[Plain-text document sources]
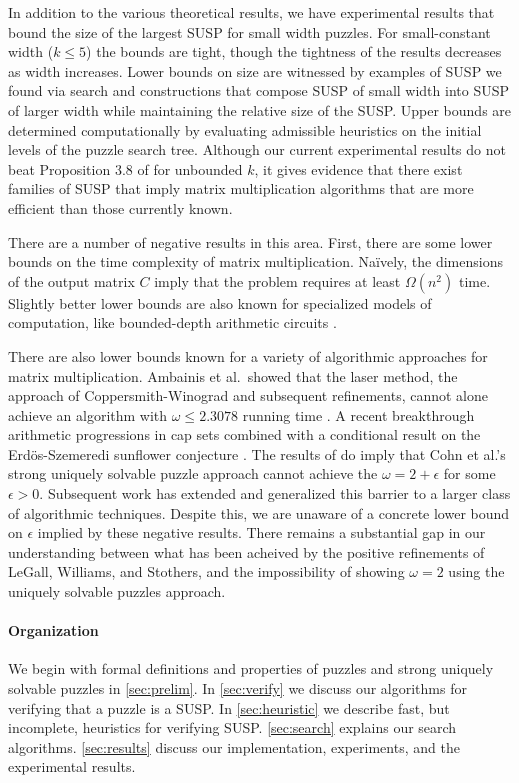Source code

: \documentclass[11pt]{article}
\begin{document}

In addition to the various theoretical results, we have experimental
results that bound the size of the largest SUSP for small width
puzzles.  For small-constant width ($k \le 5$) the bounds are tight,
though the tightness of the results decreases as width increases.
Lower bounds on size are witnessed by examples of SUSP we found via
search and constructions that compose SUSP of small width into SUSP of
larger width while maintaining the relative size of the SUSP.  Upper
bounds are determined computationally by evaluating admissible
heuristics on the initial levels of the puzzle search tree.  Although
our current experimental results do not beat Proposition 3.8 of
\cite{cksu05} for unbounded $k$, it gives evidence that there exist
families of SUSP that imply matrix multiplication algorithms that are
more efficient than those currently known.

There are a number of negative results in this area.  First, there are
some lower bounds on the time complexity of matrix multiplication.
Na\"{i}vely, the dimensions of the output matrix $C$ imply that the
problem requires at least $\Omega(n^2)$ time.  Slightly better lower
bounds are also known for specialized models of computation, like
bounded-depth arithmetic circuits \cite{XXX}.

There are also lower bounds known for a variety of algorithmic
approaches for matrix multiplication.  Ambainis et al.~showed that the
laser method, the approach of Coppersmith-Winograd and subsequent
refinements, cannot alone achieve an algorithm with $\omega \le
2.3078$ running time \cite{afl14}.  A recent breakthrough arithmetic
progressions in cap sets \cite{e16,clp16} combined with a conditional
result on the Erd\"{o}s-Szemeredi sunflower conjecture \cite{asu13}.
The results of \cite{bccgu16} do imply that Cohn et al.'s strong
uniquely solvable puzzle approach cannot achieve the $\omega = 2 +
\epsilon$ for some $\epsilon > 0$.  Subsequent work has extended and
generalized this barrier \cite{avw18a,avw18b} to a larger
class of algorithmic techniques.  Despite this, we are unaware of a
concrete lower bound on $\epsilon$ implied by these negative results.
There remains a substantial gap in our understanding
between what has been acheived by the positive refinements of LeGall, Williams,
and Stothers, and the impossibility of showing $\omega = 2$ using the
uniquely solvable puzzles approach.

\paragraph{Organization}
We begin with formal definitions and properties of puzzles and strong
uniquely solvable puzzles in \autoref{sec:prelim}.  In
\autoref{sec:verify} we discuss our algorithms for verifying that a
puzzle is a SUSP.  In \autoref{sec:heuristic} we describe fast,
but incomplete, heuristics for verifying SUSP.
\autoref{sec:search} explains our search algorithms.
\autoref{sec:results} discuss our implementation, experiments, and
the experimental results.
\end{document}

▶ Required work
Repeat the records above word for word, keeping no pictures in the copy.

▶ Exercise answer
Source code

: \documentclass[11pt]{article}
\begin{document}

In addition to the various theoretical results, we have experimental
results that bound the size of the largest SUSP for small width
puzzles.  For small-constant width ($k \le 5$) the bounds are tight,
though the tightness of the results decreases as width increases.
Lower bounds on size are witnessed by examples of SUSP we found via
search and constructions that compose SUSP of small width into SUSP of
larger width while maintaining the relative size of the SUSP.  Upper
bounds are determined computationally by evaluating admissible
heuristics on the initial levels of the puzzle search tree.  Although
our current experimental results do not beat Proposition 3.8 of
\cite{cksu05} for unbounded $k$, it gives evidence that there exist
families of SUSP that imply matrix multiplication algorithms that are
more efficient than those currently known.

There are a number of negative results in this area.  First, there are
some lower bounds on the time complexity of matrix multiplication.
Na\"{i}vely, the dimensions of the output matrix $C$ imply that the
problem requires at least $\Omega(n^2)$ time.  Slightly better lower
bounds are also known for specialized models of computation, like
bounded-depth arithmetic circuits \cite{XXX}.

There are also lower bounds known for a variety of algorithmic
approaches for matrix multiplication.  Ambainis et al.~showed that the
laser method, the approach of Coppersmith-Winograd and subsequent
refinements, cannot alone achieve an algorithm with $\omega \le
2.3078$ running time \cite{afl14}.  A recent breakthrough arithmetic
progressions in cap sets \cite{e16,clp16} combined with a conditional
result on the Erd\"{o}s-Szemeredi sunflower conjecture \cite{asu13}.
The results of \cite{bccgu16} do imply that Cohn et al.'s strong
uniquely solvable puzzle approach cannot achieve the $\omega = 2 +
\epsilon$ for some $\epsilon > 0$.  Subsequent work has extended and
generalized this barrier \cite{avw18a,avw18b} to a larger
class of algorithmic techniques.  Despite this, we are unaware of a
concrete lower bound on $\epsilon$ implied by these negative results.
There remains a substantial gap in our understanding
between what has been acheived by the positive refinements of LeGall, Williams,
and Stothers, and the impossibility of showing $\omega = 2$ using the
uniquely solvable puzzles approach.

\paragraph{Organization}
We begin with formal definitions and properties of puzzles and strong
uniquely solvable puzzles in \autoref{sec:prelim}.  In
\autoref{sec:verify} we discuss our algorithms for verifying that a
puzzle is a SUSP.  In \autoref{sec:heuristic} we describe fast,
but incomplete, heuristics for verifying SUSP.
\autoref{sec:search} explains our search algorithms.
\autoref{sec:results} discuss our implementation, experiments, and
the experimental results.
\end{document}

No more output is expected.